It’s a condition that affects more than half of humanity. 52% of the world’s population suffers from headaches every year, that is, headaches. At least that’s what a study by the Norwegian University of Science and Technology (NTNU) published in the British journal on April 12 confirms The Journal of Headaches and Pains.
To determine the global prevalence of headache, the researchers behind this study compiled and analyzed 357 scientific publications on the subject. These were made between 1961 and 2020 and mostly come from high-income countries. In most cases, they were carried out on people between the ages of 20 and 65.
Almost one in six suffers from it every day
According to the results of this study, the prevalence of headaches worldwide is 52% in any given year. More specifically, 26% of the world’s population has suffered from at least one tension headache (the most common type of headache), 14% from migraines, and 4.6% from chronic daily headaches (occurring at least 15 days per month).
“Every day, 15.8% of the world’s population suffers from a headache,” according to this new study, or nearly one in six. But not everyone is in the same boat.
Norwegian researchers confirm that women are more prone to headaches overall than men. 6% of women reported daily chronic headaches in a given year, compared to 2.9% of men.
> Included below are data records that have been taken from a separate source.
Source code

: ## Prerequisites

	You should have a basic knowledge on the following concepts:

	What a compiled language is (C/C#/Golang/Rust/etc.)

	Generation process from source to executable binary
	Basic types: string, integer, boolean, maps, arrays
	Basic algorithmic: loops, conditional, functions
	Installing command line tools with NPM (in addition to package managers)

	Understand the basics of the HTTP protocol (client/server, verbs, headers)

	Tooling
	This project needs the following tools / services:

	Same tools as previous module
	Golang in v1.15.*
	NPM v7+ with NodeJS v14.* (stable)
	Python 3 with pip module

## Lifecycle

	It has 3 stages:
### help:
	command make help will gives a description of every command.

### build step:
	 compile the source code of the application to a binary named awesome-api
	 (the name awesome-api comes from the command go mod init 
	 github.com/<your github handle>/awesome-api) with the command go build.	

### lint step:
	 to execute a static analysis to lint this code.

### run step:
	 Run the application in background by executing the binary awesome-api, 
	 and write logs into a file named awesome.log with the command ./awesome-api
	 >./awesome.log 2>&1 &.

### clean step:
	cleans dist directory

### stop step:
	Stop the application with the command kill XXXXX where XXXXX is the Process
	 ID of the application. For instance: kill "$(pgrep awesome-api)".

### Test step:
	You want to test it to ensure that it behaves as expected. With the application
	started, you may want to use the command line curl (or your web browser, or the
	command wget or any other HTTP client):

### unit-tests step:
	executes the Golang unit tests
But when it comes to migraines, the difference is even clearer: 17% of women say they suffer from it versus 8.6% of men.
According to the World Health Organization (WHO), a migraine is “triggered by the activation of a mechanism deep in the brain that causes the release of inflammatory substances”. They cause pain “around the nerves and blood vessels of the head.” How is it to be explained that this affection applies more to the female sex? “It probably has to do with female sex hormones, estrogen fluctuations in particular. The living situation of women can also play a role,” explains in The Parisian Lars Jacob Stovner, the lead author of the NTNU study.
“Overall, migraines were most common between the ages of 20 and 64, while it was slightly higher in men between the ages of 10 and 19,” the study said. Tension headaches, on the other hand, were most common “in both sexes in the 20 to 64 age group”.
More and more migraines identified
The researchers also found an increase in migraines over the years. A phenomenon that they believe can be explained by genetics, climate, light, altitude, stress or pollution. Without forgetting the improvement of knowledge on the subject, which allows to make better diagnoses.
Restricted social life, anxiety, depression… Despite advances in science, people with migraines still carry a heavy burden on their shoulders. In France, 45% of those affected believe that this disease is ruining their lives. 14.5% are being treated for depression and 15% are considering suicide. New effective treatments are emerging, such as B. Anti-CGRP antibodies, but they remain inaccessible because they are not reimbursed.